### TASK TO COMPLETE
Using the material below, return exactly the lines between the one holding "C's type system" and the one holding "The object of", inclusive, and no others.

### DATASET EXCERPTS
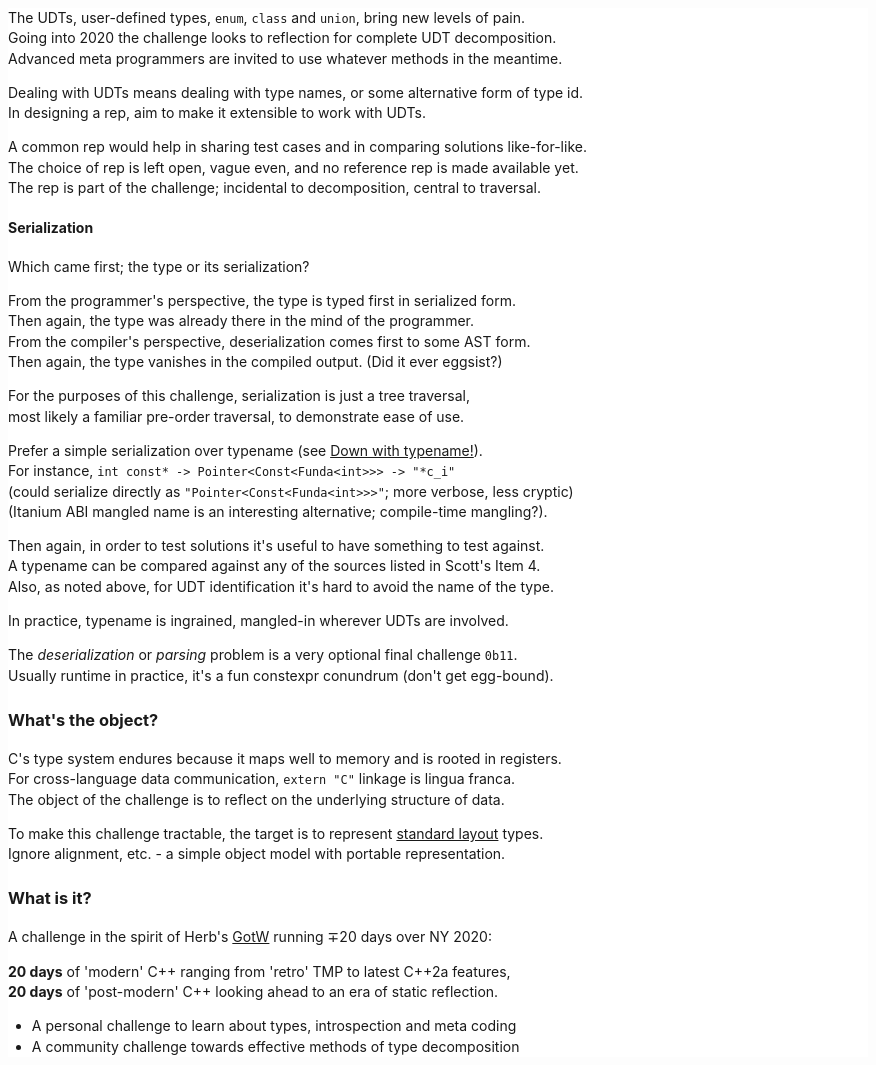 The UDTs, user-defined types, `enum`, `class` and `union`, bring new levels of pain.  
Going into 2020 the challenge looks to reflection for complete UDT decomposition.  
Advanced meta programmers are invited to use whatever methods in the meantime.

Dealing with UDTs means dealing with type names, or some alternative form of type id.  
In designing a rep, aim to make it extensible to work with UDTs.

A common rep would help in sharing test cases and in comparing solutions like-for-like.  
The choice of rep is left open, vague even, and no reference rep is made available yet.  
The rep is part of the challenge; incidental to decomposition, central to traversal.

#### Serialization

Which came first; the type or its serialization?

From the programmer's perspective, the type is typed first in serialized form.  
Then again, the type was already there in the mind of the programmer.  
From the compiler's perspective, deserialization comes first to some AST form.  
Then again, the type vanishes in the compiled output. (Did it ever eggsist?)

For the purposes of this challenge, serialization is just a tree traversal,  
most likely a familiar pre-order traversal, to demonstrate ease of use.

Prefer a simple serialization over typename (see [Down with typename!](#down-with-typename)).  
For instance, `int const* -> Pointer<Const<Funda<int>>> -> "*c_i"`  
(could serialize directly as `"Pointer<Const<Funda<int>>>"`; more verbose, less cryptic)  
(Itanium ABI mangled name is an interesting alternative; compile-time mangling?).  

Then again, in order to test solutions it's useful to have something to test against.  
A typename can be compared against any of the sources listed in Scott's Item 4.  
Also, as noted above, for UDT identification it's hard to avoid the name of the type.

In practice, typename is ingrained, mangled-in wherever UDTs are involved.

The *deserialization* or *parsing* problem is a very optional final challenge `0b11`.  
Usually runtime in practice, it's a fun constexpr conundrum (don't get egg-bound).

### What's the object?

C's type system endures because it maps well to memory and is rooted in registers.  
For cross-language data communication, `extern "C"` linkage is lingua franca.  
The object of the challenge is to reflect on the underlying structure of data.

To make this challenge tractable, the target is to represent [standard layout](https://en.cppreference.com/w/cpp/named_req/StandardLayoutType) types.  
Ignore alignment, etc. - a simple object model with portable representation.

### What is it?

A challenge in the spirit of Herb's [GotW](https://herbsutter.com/gotw/) running ∓20 days over NY 2020:

**20 days** of 'modern' C++ ranging from 'retro' TMP to latest C++2a features,  
**20 days** of 'post-modern' C++ looking ahead to an era of static reflection.

* A personal challenge to learn about types, introspection and meta coding  
* A community challenge towards effective methods of type decomposition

### SOLUTION TO THE PROBLEM
C's type system endures because it maps well to memory and is rooted in registers.  
For cross-language data communication, `extern "C"` linkage is lingua franca.  
The object of the challenge is to reflect on the underlying structure of data.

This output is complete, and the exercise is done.